At a glance
AI is reshaping data center infrastructure in both technical and commercial dimensions.
On the technical side, the data center infrastructure technology stack is becoming more tightly integrated. Power density requirements are increasing, forcing new electrical designs. Cooling is moving from air to liquid and becoming part of system architecture. Racks are evolving from passive enclosures into integrated units that combine compute, power, and thermal management. Data centers are being redesigned as AI-specific environments rather than general-purpose facilities.
On the commercial side, the market is concentrating. Demand sits with a small group of hyperscalers and frontier labs whose capex plans set the pace. Supply is dominated by a short list of specialized vendors whose bargaining position has only strengthened. A new class of dedicated AI infrastructure providers has also emerged that is absorbing capex risk.
Future advantages will be with companies that can hold and defend positions in this shifting market through a combination of technical leadership, operational execution, capital, and intellectual property.
The AI buildout is driving technical integration and commercial consolidation in equal measure
Historically, most of the data center value chain could be optimized relatively independently. Compute, networking, power, cooling, and facilities were loosely coupled. Data centers were designed for a wide range of workloads such as enterprise SaaS, web hosting, storage - and demand came from a long tail of enterprise buyers. Traditional data centers typically run at 6 to 15 kW per rack, rely on air cooling, and follow general-purpose layouts.
However, AI training and high-density inference workloads are demanding something far more specialized and integrated: rack densities of 50 to 130 kW, liquid cooling, and facilities designed from the ground up around GPU clusters and high-bandwidth interconnects. In these environments, improvements in one layer cascade through all the others. A higher-power chip generation outstrips existing power distribution and forces new electrical designs. The heat it generates requires a shift to liquid cooling. Faster compute creates new interconnect bottlenecks, reshaping cluster topology and how floor space is allocated.

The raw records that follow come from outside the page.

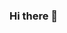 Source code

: ### Hi there 👋

<!--
**Will0410/Will0410** is a ✨ _special_ ✨ repository because its `README.md` (this file) appears on your GitHub profile.


  Tech Stack: <font style="vertical-align: inherit;"><font style="vertical-align: inherit;">🚀</font></font>
                
![HTML5](https://img.shields.io/badge/html5-%23E34F26.svg?style=for-the-badge&logo=html5&logoColor=white)
![TailwindCSS](https://img.shields.io/badge/tailwindcss-%2338B2AC.svg?style=for-the-badge&logo=tailwind-css&logoColor=white)
![CSS3](https://img.shields.io/badge/css3-%231572B6.svg?style=for-the-badge&logo=css3&logoColor=white)
![PHP](https://img.shields.io/badge/php-%23777BB4.svg?style=for-the-badge&logo=php&logoColor=white)
![JavaScript](https://img.shields.io/badge/javascript-%23323330.svg?style=for-the-badge&logo=javascript&logoColor=%23F7DF1E)
![Java](https://img.shields.io/badge/java-%23ED8B00.svg?style=for-the-badge&logo=openjdk&logoColor=white)
![C#](https://img.shields.io/badge/c%23-%23239120.svg?style=for-the-badge&logo=c-sharp&logoColor=white)

  Frameworks:
![Laravel](https://img.shields.io/badge/laravel-%23FF2D20.svg?style=for-the-badge&logo=laravel&logoColor=white)
![React Native](https://img.shields.io/badge/react_native-%2320232a.svg?style=for-the-badge&logo=react&logoColor=%2361DAFB)


  Banco de Dados:
![MySQL](https://img.shields.io/badge/mysql-%2300f.svg?style=for-the-badge&logo=mysql&logoColor=white)

  Sistema Operacional: 
![Windows](https://img.shields.io/badge/Windows-0078D6?style=for-the-badge&logo=windows&logoColor=white)

  Social Media: <font style="vertical-align: inherit;"><font style="vertical-align: inherit;">🌐</font></font> 

  ![Instagram](https://img.shields.io/badge/Instagram-%23E4405F.svg?style=for-the-badge&logo=Instagram&logoColor=white)  ![LinkedIn](https://img.shields.io/badge/linkedin-%230077B5.svg?style=for-the-badge&logo=linkedin&logoColor=white)  ![Facebook](https://img.shields.io/badge/Facebook-%231877F2.svg?style=for-the-badge&logo=Facebook&logoColor=white)  ![Gmail](https://img.shields.io/badge/Gmail-D14836?style=for-the-badge&logo=gmail&logoColor=white) ![WhatsApp](https://img.shields.io/badge/WhatsApp-25D366?style=for-the-badge&logo=whatsapp&logoColor=white)






  <font style="vertical-align: inherit;"><font style="vertical-align: inherit;">📊</font></font> Github Stats:

  ![Anurag's GitHub stats](https://github-readme-stats.vercel.app/api?username=anuraghazra&show_icons=true&theme=radical)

AI data center infrastructure is therefore being designed as a system rather than as a collection of independent components.
Illustration 1
AI data center infrastructure stack
This integration is also happening at a commercial level. The buyer and supplier side is consolidating into a small number of companies and frontier labs whose capex commitments are now driving almost every meaningful commercial contract. Additionally, a new class has emerged: dedicated AI infrastructure providers that are taking on the capex burden of GPU clusters and selling capacity back to the same companies and labs.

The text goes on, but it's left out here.